Table 6. Least squares means and standard errors of age at first calving for Holstein cows and Montbeliarde x Holstein F1 crossbred cows in Egypt

Trait

Classification N AFC ( months) LSM±SE

The overall mean 1045 22.9 ± 0.08

Genotype NS

HO 524 23.1a ± 0.15

MO x ho 521 22.9a ± 0.11

Herd Ä

1 87 21.1a ± 0.26

2 136 21a ± 0.19

3 152 24.2b ± 0.14

4 670 25.7c ± 0.20

Season of birth Ä

Winter 317 23.1bc ± 0.13

Spring 172 22.6a ± 0.16

Summer 177 23.3c ± 0.16

Autumn 379 22.9ab ± 0.13

Year of birth Ä

2011 61 22.7a ± 0.26

2012 105 22.7a ± 0.21

2013 75 22.6a ± 0.23

2014 172 23.1a ± 0.17

2015 218 24.1b ± 0.18

2016 271 23.1a ± 0.19

2017 143 22.8a ± 0.23

Means followed by different superscripts within each column are significantly different (*p < 0.05), LSM±SE: Least squares means ± standard errors, N: Number of observations, NS: Non-significant, AFC: Age at first calving, HO: Holstein cows, MO x HO: Montbeliarde x Holstein Flcrossbred cows, herd 1: Helaly farm, Dakahlia governorate, herd 2: Osama Nigm farm, Gharbia governorate, herd 3: Elyosr farm, Ismailia governorate, herd 4: Shash farm, Sharkia governorate

The reasons behind the superiority of MO x HO crossbred cows, compared to pure Holstein cows, for fertility traits were explained in several previous studies. Hazel et al. (2013) and Hazel et al. (2014) found that the body traits of MO x HO crossbred cows were characterized by significantly greater body weight and body condition score (BCS) without consuming extra dry matter intake than pure HO cows across the first five lactations. The larger body characteristics for MO x HO crossbred cows were attributed to continuous selection for BCS and feed efficiency for pure MO breed that was in contrast to breeding goal for HO breed to enhance angularity features. Greater BCS at the time of calving or less loss in BCS after calving increases the reproductive ability for cows in the next parity (Hazel et al., 2014). Likewise, greater BCS for MO x HO crossbred cows was associated with enhancement of immunity and a lower rate of health problems, and consequently, improved the reproductive performance for MO x HO crossbred cows than pure HO cows (Walsh et al., 2008; Hazel et al., 2013; Hazel et al., 2017a).
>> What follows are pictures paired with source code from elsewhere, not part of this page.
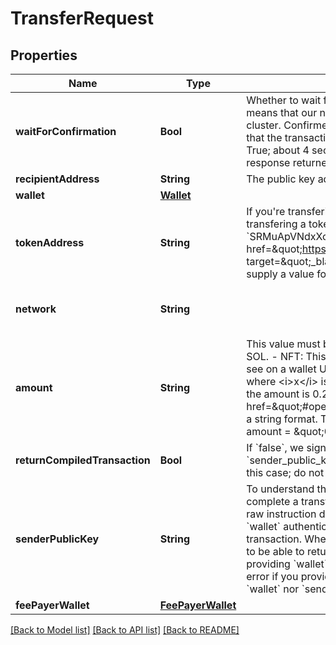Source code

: # TransferRequest

## Properties
Name | Type | Description | Notes
------------ | ------------- | ------------- | -------------
**waitForConfirmation** | **Bool** | Whether to wait for the transaction to be confirmed on the blockchain or simply be processed.  Processed means that our node has picked up the transaction request, but not that it was confirmed by the Solana cluster.  Confirmed means that the cluster voted on your transaction and approved it. To be completely sure that the transaction succeeded, you can either set &#x60;wait_for_confirmation&#x3D;True&#x60; (call takes 20 seconds with True; about 4 seconds for processed) or you can [get the transaction metadata](/#tag/Solana-Transaction/operation/solanaGetTransaction) using the signature in the response returned. Once it returns the metadata, then the transaction should have succeeded.  | [optional] [default to true]
**recipientAddress** | **String** | The public key address of the recipient to whom you want to send a token or NFT | 
**wallet** | [**Wallet**](Wallet.md) |  | [optional] 
**tokenAddress** | **String** | If you&#39;re transfering an NFT, supply the &#x60;mint&#x60; (the address of the mint) for the &#x60;token_address&#x60;. If you&#39;re transfering a token, supply the token address found on the explorer (e.g., see &#x60;SRMuApVNdxXokk5GT7XD5cUUgXMBCoAz2LHeuAoKWRt&#x60; for &lt;a href&#x3D;\&quot;https://explorer.solana.com/address/SRMuApVNdxXokk5GT7XD5cUUgXMBCoAz2LHeuAoKWRt\&quot; target&#x3D;\&quot;_blank\&quot;&gt;Serum Token&lt;/a&gt;) for the &#x60;token_address&#x60;. If you&#39;re transferring SOL, do not supply a value for &#x60;token_address&#x60;.  | [optional] 
**network** | **String** |  | [optional] [default to .devnet]
**amount** | **String** | This value must be a string. What you provide here depends on if you are sending an NFT, an SPL token, or SOL.  - NFT: This must be &#39;1&#39;. - SPL Token: This must be an integer in string format. To convert from what you see on a wallet UI (e.g., 1 ATLAS, 1 USDC) to an integer value, you have to multiply that value by 10^&lt;i&gt;x&lt;/i&gt; where &lt;i&gt;x&lt;/i&gt; is the number of decimals. For example, to transfer 0.2 USDC, if USDC uses 6 decimals, then the amount is 0.2 * 10^6 &#x3D; 200000. You can get the number of decimals for a given SPL token &lt;a href&#x3D;\&quot;#operation/solanaGetSPLToken\&quot;&gt;here&lt;/a&gt;. - SOL: Supply this value denominated in SOL in a string format. This does not need to be an integer. For example, if you want to send 0.0005 SOL, then amount &#x3D; \&quot;0.0005\&quot;. | [optional] [default to "1"]
**returnCompiledTransaction** | **Bool** | If &#x60;false&#x60;, we sign and submit the transaction (&#x60;wallet&#x60; is required in this case; do not provide a value for &#x60;sender_public_key&#x60;).  If &#x60;true&#x60;, we compile the transaction (either &#x60;wallet&#x60; or &#x60;sender_public_key&#x60; is required in this case; do not provide both).  | [optional] [default to false]
**senderPublicKey** | **String** | To understand the purpose of &#x60;sender_public_key&#x60; first note the following: There are two ways you can complete a transfer transaction: (1) we complete it for you with your &#x60;wallet&#x60; information or (2) we return the raw instruction data that you can sign and submit yourself (no private keys required). When you provide your &#x60;wallet&#x60; authentication, we are able to determine your wallet&#39;s public key, which is the sender public key of the transaction. When you are not providing your &#x60;wallet&#x60; as authentication, we still need the &#x60;sender_public_key&#x60; to be able to return the compiled transaction. Thus, you provide &#x60;sender_public_key&#x60; only if you are not providing &#x60;wallet&#x60; authentication information and you are returning a compiled transaction. You will receive an error if you provide both &#x60;wallet&#x60; and &#x60;sender_public_key&#x60;. You will receive an error if you provide neither &#x60;wallet&#x60; nor &#x60;sender_public_key&#x60;.  | [optional] [default to "null"]
**feePayerWallet** | [**FeePayerWallet**](FeePayerWallet.md) |  | [optional] 

[[Back to Model list]](../README.md#documentation-for-models) [[Back to API list]](../README.md#documentation-for-api-endpoints) [[Back to README]](../README.md)



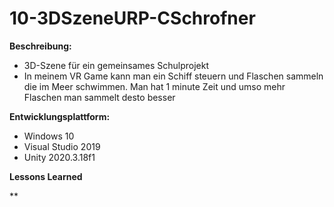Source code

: # 10-3DSzeneURP-CSchrofner

**Beschreibung:**
+ 3D-Szene für ein gemeinsames Schulprojekt 
+ In meinem VR Game kann man ein Schiff steuern und Flaschen sammeln die im Meer schwimmen. Man hat 1 minute Zeit und umso mehr Flaschen man sammelt desto besser

**Entwicklungsplattform:**
+ Windows 10
+ Visual Studio 2019
+ Unity 2020.3.18f1

**Lessons Learned**

**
Furthermore, Sorensen et al. (2008) stated that the heterosis estimate for fertility traits was at least 10% for the first generation crosses when unrelated two breeds are mating involving HO cows. The power of the heterosis for fertility traits could be generated from the new combinations of additive genetic effects in the F1 crosses. Moreover, crossing between unrelated breeds contributed to significant changes in genes interaction within and among loci in terms of nonadditive genetic effects of dominance and epistasis (Sorensen et al., 2008). In addition, crossbreeding between genetically different breeds leads to an increase in the proportion of animals with heterozygous loci over the animals with homozygous loci especially when the two breeds had a greater genetic distance; and consequently, obtain crossbred with better performance compared with the average of the purebred parental breeds (Sorensen et al., 2008). According to Malchiodi et al. (2014), the intensive selection for high milk production that HO cows were subjected to, may alter their metabolic physiology to use the energy for production over reproduction; however, MO x HO crossbred cows may have a different metabolic mechanism that allows to better respond to the physiological process of production, reproduction, and survival at the same time in early lactation.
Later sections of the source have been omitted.